**Data records:**
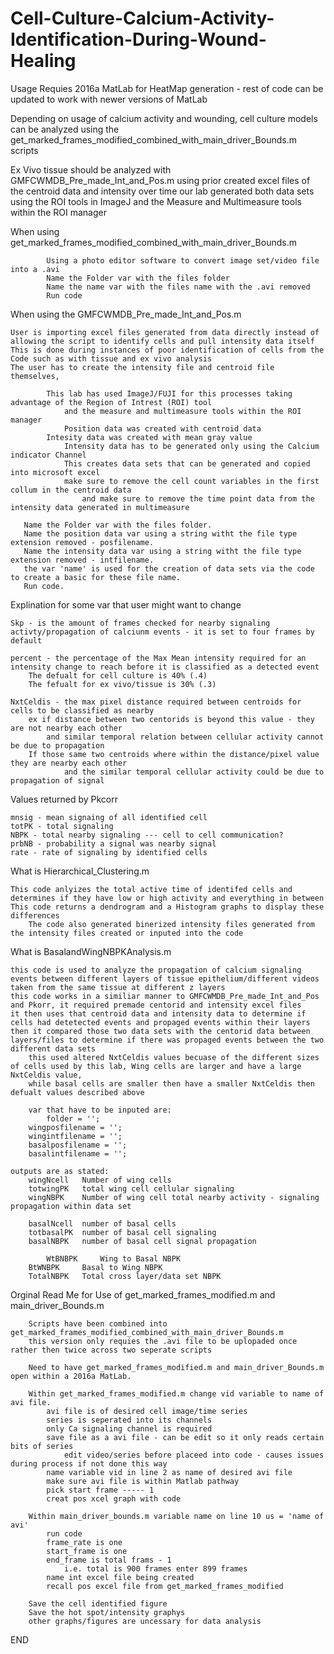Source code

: # Cell-Culture-Calcium-Activity-Identification-During-Wound-Healing

Usage Requies 2016a MatLab for HeatMap generation - rest of code can be updated to work with newer versions of MatLab

Depending on usage of calcium activity and wounding, cell culture models can be analyzed using the get_marked_frames_modified_combined_with_main_driver_Bounds.m scripts

Ex Vivo tissue should be analyzed with GMFCWMDB_Pre_made_Int_and_Pos.m using prior created excel files of the centroid data and intensity over time
	our lab generated both data sets using the ROI tools in ImageJ and the Measure and Multimeasure tools within the ROI manager

When using get_marked_frames_modified_combined_with_main_driver_Bounds.m

			Using a photo editor software to convert image set/video file into a .avi
		 	Name the Folder var with the files folder
		  	Name the name var with the files name with the .avi removed 
		   	Run code

When using the GMFCWMDB_Pre_made_Int_and_Pos.m

	User is importing excel files generated from data directly instead of allowing the script to identify cells and pull intensity data itself
 	This is done during instances of poor identification of cells from the Code such as with tissue and ex vivo analysis
  	The user has to create the intensity file and centroid file themselves, 
   
	   		This lab has used ImageJ/FUJI for this processes taking advantage of the Region of Intrest (ROI) tool 
	     		and the measure and multimeasure tools within the ROI manager
	       		Position data was created with centroid data
		 	Intesity data was created with mean gray value
	   			Intensity data has to be generated only using the Calcium indicator Channel
	       		This creates data sets that can be generated and copied into microsoft excel
		 		make sure to remove the cell count variables in the first collum in the centroid data
	    			and make sure to remove the time point data from the intensity data generated in multimeasure
	
       Name the Folder var with the files folder.
       Name the position data var using a string witht the file type extension removed - posfilename.
       Name the intensity data var using a string witht the file type extension removed - intfilename.
       the var 'name' is used for the creation of data sets via the code to create a basic for these file name.
       Run code.

Explination for some var that user might want to change

	Skp - is the amount of frames checked for nearby signaling activty/propagation of calciunm events - it is set to four frames by default
	
	percent - the percentage of the Max Mean intensity required for an intensity change to reach before it is classified as a detected event
		The defualt for cell culture is 40% (.4)
	 	The fefualt for ex vivo/tissue is 30% (.3)
	
	NxtCeldis - the max pixel distance required between centroids for cells to be classified as nearby
		ex if distance between two centorids is beyond this value - they are not nearby each other 
	 		and similar temporal relation between cellular activity cannot be due to propagation
	   	If those same two centroids where within the distance/pixel value they are nearby each other
	    		and the similar temporal cellular activity could be due to propagation of signal

Values returned by Pkcorr

 	mnsig - mean signaing of all identified cell
	totPK - total signaling
	NBPK - total nearby signaling --- cell to cell communication?
	prbNB - probability a signal was nearby signal
	rate - rate of signaling by identified cells

 What is Hierarchical_Clustering.m

  	This code anlyizes the total active time of identifed cells and determines if they have low or high activity and everything in between
   	This code returns a dendrogram and a Histogram graphs to display these differences
    	The code also generated binerized intensity files generated from the intensity files created or inputed into the code

What is BasalandWingNBPKAnalysis.m

	this code is used to analyze the propagation of calcium signaling events between different layers of tissue epithelium/different videos taken from the same tissue at different z layers
 	this code works in a similiar manner to GMFCWMDB_Pre_made_Int_and_Pos and Pkorr, it required premade centorid and intensity excel files
  	it then uses that centroid data and intensity data to determine if cells had detetected events and propaged events within their layers
   	then it compared those two data sets with the centorid data between layers/files to determine if there was propaged events between the two different data sets
    	this used altered NxtCeldis values becuase of the different sizes of cells used by this lab, Wing cells are larger and have a large NxtCeldis value, 
     	while basal cells are smaller then have a smaller NxtCeldis then defualt values described above

      	var that have to be inputed are:	
      		folder = '';
		wingposfilename = '';
 		wingintfilename = '';
  		basalposfilename = '';
		basalintfilename = '';
 	
  	outputs are as stated:
   		wingNcell	Number of wing cells
		totwingPK	total wing cell cellular signaling
		wingNBPK	Number of wing cell total nearby activity - signaling propagation within data set

		basalNcell	number of basal cells
  		totbasalPK	number of basal cell signaling
   		basalNBPK	number of basal cell signal propagation 

       		WtBNBPK		Wing to Basal NBPK
	 	BtWNBPK		Basal to Wing NBPK
   		TotalNBPK	Total cross layer/data set NBPK
    		



Orginal Read Me for Use of get_marked_frames_modified.m and main_driver_Bounds.m

		Scripts have been combined into get_marked_frames_modified_combined_with_main_driver_Bounds.m 
		this version only requies the .avi file to be uplopaded once rather then twice across two seperate scripts
		
		Need to have get_marked_frames_modified.m and main_driver_Bounds.m open within a 2016a MatLab.
		
		Within get_marked_frames_modified.m change vid variable to name of avi file.
			avi file is of desired cell image/time series
			series is seperated into its channels
			only Ca signaling channel is required
			save file as a avi file - can be edit so it only reads certain bits of series
				edit video/series before placeed into code - causes issues during process if not done this way
			name variable vid in line 2 as name of desired avi file
			make sure avi file is within Matlab pathway
			pick start frame ----- 1
			creat pos xcel graph with code
			
		Within main_driver_bounds.m variable name on line 10 us = 'name of avi'
			run code
			frame_rate is one
			start_frame is one
			end_frame is total frams - 1
				i.e. total is 900 frames enter 899 frames
			name int excel file being created
			recall pos excel file from get_marked_frames_modified
		
		Save the cell identified figure 
		Save the hot spot/intensity graphys
		other graphs/figures are uncessary for data analysis

END

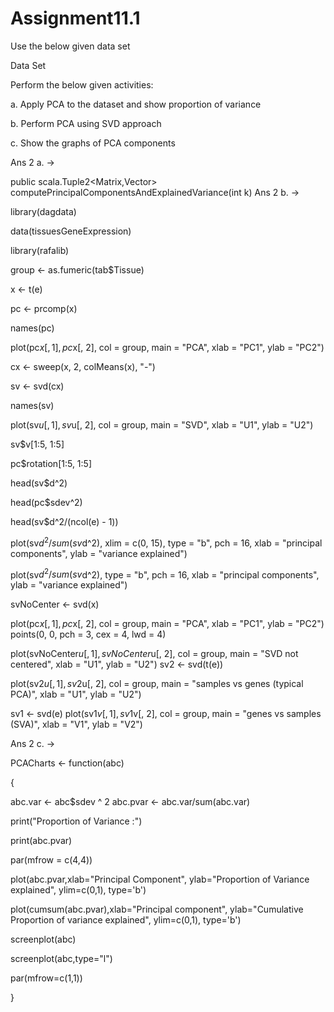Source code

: # Assignment11.1

Use the below given data set

Data Set

Perform the below given activities:

a. Apply PCA to the dataset and show proportion of variance

b. Perform PCA using SVD approach

c. Show the graphs of PCA components

Ans 2 a. ->

public scala.Tuple2<Matrix,Vector> computePrincipalComponentsAndExplainedVariance(int k) Ans 2 b. ->

library(dagdata)

data(tissuesGeneExpression)

library(rafalib)

group <- as.fumeric(tab$Tissue)

x <- t(e)

pc <- prcomp(x)

names(pc)

plot(pc$x[, 1], pc$x[, 2], col = group, main = "PCA", xlab = "PC1", ylab = "PC2")

cx <- sweep(x, 2, colMeans(x), "-")

sv <- svd(cx)

names(sv)

plot(sv$u[, 1], sv$u[, 2], col = group, main = "SVD", xlab = "U1", ylab = "U2")

sv$v[1:5, 1:5]

pc$rotation[1:5, 1:5]

head(sv$d^2)

head(pc$sdev^2)

head(sv$d^2/(ncol(e) - 1))

plot(sv$d^2/sum(sv$d^2), xlim = c(0, 15), type = "b", pch = 16, xlab = "principal components", ylab = "variance explained")

plot(sv$d^2/sum(sv$d^2), type = "b", pch = 16, xlab = "principal components", ylab = "variance explained")

svNoCenter <- svd(x)

plot(pc$x[, 1], pc$x[, 2], col = group, main = "PCA", xlab = "PC1", ylab = "PC2") points(0, 0, pch = 3, cex = 4, lwd = 4)

plot(svNoCenter$u[, 1], svNoCenter$u[, 2], col = group, main = "SVD not centered", xlab = "U1", ylab = "U2") sv2 <- svd(t(e))

plot(sv2$u[, 1], sv2$u[, 2], col = group, main = "samples vs genes (typical PCA)", xlab = "U1", ylab = "U2")

sv1 <- svd(e) plot(sv1$v[, 1], sv1$v[, 2], col = group, main = "genes vs samples (SVA)", xlab = "V1", ylab = "V2")

Ans 2 c. ->

PCACharts <- function(abc)

{

abc.var <- abc$sdev ^ 2 abc.pvar <- abc.var/sum(abc.var)

print("Proportion of Variance :")

print(abc.pvar)

par(mfrow = c(4,4))

plot(abc.pvar,xlab="Principal Component", ylab="Proportion of Variance explained", ylim=c(0,1), type='b')

plot(cumsum(abc.pvar),xlab="Principal component", ylab="Cumulative Proportion of variance explained", ylim=c(0,1), type='b')

screenplot(abc)

screenplot(abc,type="l")

par(mfrow=c(1,1))

}
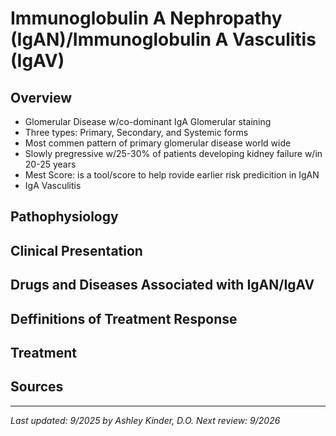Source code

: # **Immunoglobulin A Nephropathy (IgAN)/Immunoglobulin A Vasculitis (IgAV)**
## **Overview**
 * Glomerular Disease w/co-dominant IgA Glomerular staining
 * Three types: Primary, Secondary, and Systemic forms
 * Most commen pattern of primary glomerular disease world wide
 * Slowly pregressive w/25-30% of patients developing kidney failure w/in 20-25 years
 * Mest Score: is a tool/score to help rovide earlier risk predicition in IgAN
 * IgA Vasculitis 
## **Pathophysiology**
## **Clinical Presentation**
## **Drugs and Diseases Associated with IgAN/IgAV**
## **Deffinitions of Treatment Response**
## **Treatment**
## **Sources**
---
*Last updated: 9/2025 by Ashley Kinder, D.O.*
*Next review: 9/2026*
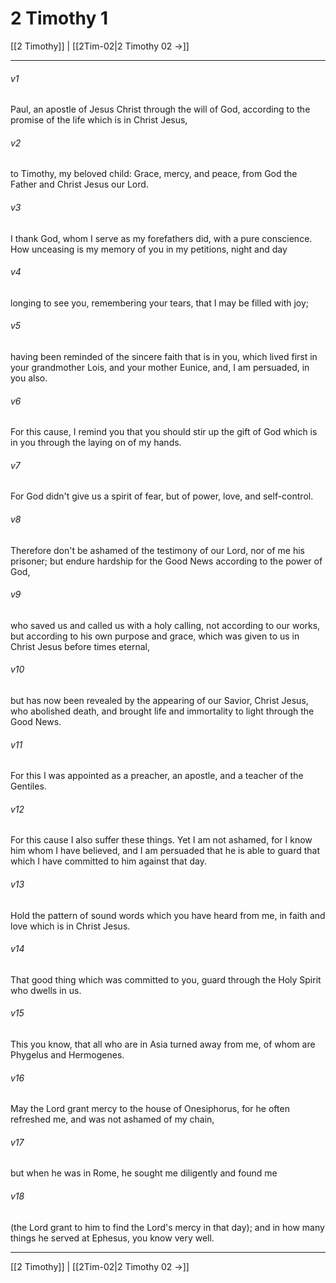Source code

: # 2 Timothy 1

[[2 Timothy]] | [[2Tim-02|2 Timothy 02 →]]
***



###### v1 
Paul, an apostle of Jesus Christ through the will of God, according to the promise of the life which is in Christ Jesus, 

###### v2 
to Timothy, my beloved child: Grace, mercy, and peace, from God the Father and Christ Jesus our Lord. 

###### v3 
I thank God, whom I serve as my forefathers did, with a pure conscience. How unceasing is my memory of you in my petitions, night and day 

###### v4 
longing to see you, remembering your tears, that I may be filled with joy; 

###### v5 
having been reminded of the sincere faith that is in you, which lived first in your grandmother Lois, and your mother Eunice, and, I am persuaded, in you also. 

###### v6 
For this cause, I remind you that you should stir up the gift of God which is in you through the laying on of my hands. 

###### v7 
For God didn't give us a spirit of fear, but of power, love, and self-control. 

###### v8 
Therefore don't be ashamed of the testimony of our Lord, nor of me his prisoner; but endure hardship for the Good News according to the power of God, 

###### v9 
who saved us and called us with a holy calling, not according to our works, but according to his own purpose and grace, which was given to us in Christ Jesus before times eternal, 

###### v10 
but has now been revealed by the appearing of our Savior, Christ Jesus, who abolished death, and brought life and immortality to light through the Good News. 

###### v11 
For this I was appointed as a preacher, an apostle, and a teacher of the Gentiles. 

###### v12 
For this cause I also suffer these things. Yet I am not ashamed, for I know him whom I have believed, and I am persuaded that he is able to guard that which I have committed to him against that day. 

###### v13 
Hold the pattern of sound words which you have heard from me, in faith and love which is in Christ Jesus. 

###### v14 
That good thing which was committed to you, guard through the Holy Spirit who dwells in us. 

###### v15 
This you know, that all who are in Asia turned away from me, of whom are Phygelus and Hermogenes. 

###### v16 
May the Lord grant mercy to the house of Onesiphorus, for he often refreshed me, and was not ashamed of my chain, 

###### v17 
but when he was in Rome, he sought me diligently and found me 

###### v18 
(the Lord grant to him to find the Lord's mercy in that day); and in how many things he served at Ephesus, you know very well.

***
[[2 Timothy]] | [[2Tim-02|2 Timothy 02 →]]
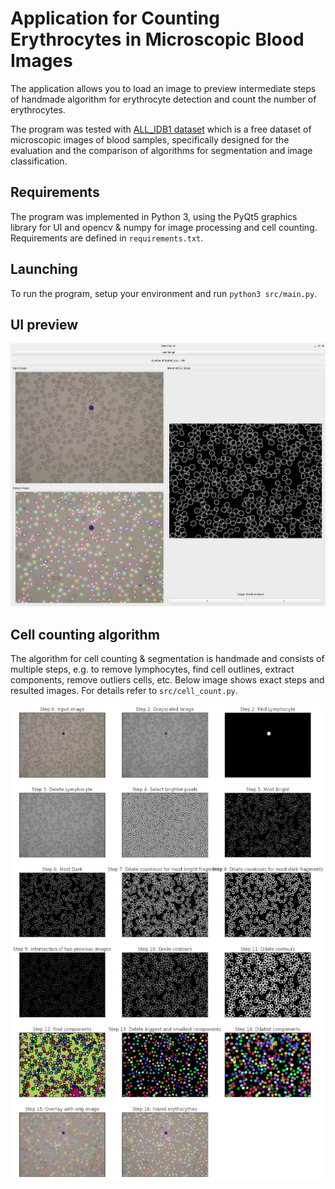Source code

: # Application for Counting Erythrocytes in Microscopic Blood Images

The application allows you to load an image to preview intermediate steps of handmade algorithm for erythrocyte detection
and count the number of erythrocytes.

The program was tested with [ALL_IDB1 dataset](http://homes.di.unimi.it/scotti/all/) which is a free dataset of microscopic images of blood samples, specifically designed for the evaluation and the comparison of algorithms for segmentation and image classification.

## Requirements
The program was implemented in Python 3, using the PyQt5 graphics library for UI and opencv & numpy for image processing and cell counting. Requirements are defined in `requirements.txt`.


## Launching
To run the program, setup your environment and run `python3 src/main.py`.

## UI preview

![UI preview](imgs/ui_preview.png)

## Cell counting algorithm
The algorithm for cell counting & segmentation is handmade and consists of multiple steps, e.g. to remove lymphocytes, find cell outlines, extract components, remove outliers cells, etc. Below image shows exact steps and resulted images. For details refer to `src/cell_count.py`.

![Step visualization](imgs/step_visualization.png)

**What is needed:** In the material above, find the lines that contain "dataset" and show them.

**Response:**
a. Apply PCA to the dataset and show proportion of variance
The program was tested with [ALL_IDB1 dataset](http://homes.di.unimi.it/scotti/all/) which is a free dataset of microscopic images of blood samples, specifically designed for the evaluation and the comparison of algorithms for segmentation and image classification.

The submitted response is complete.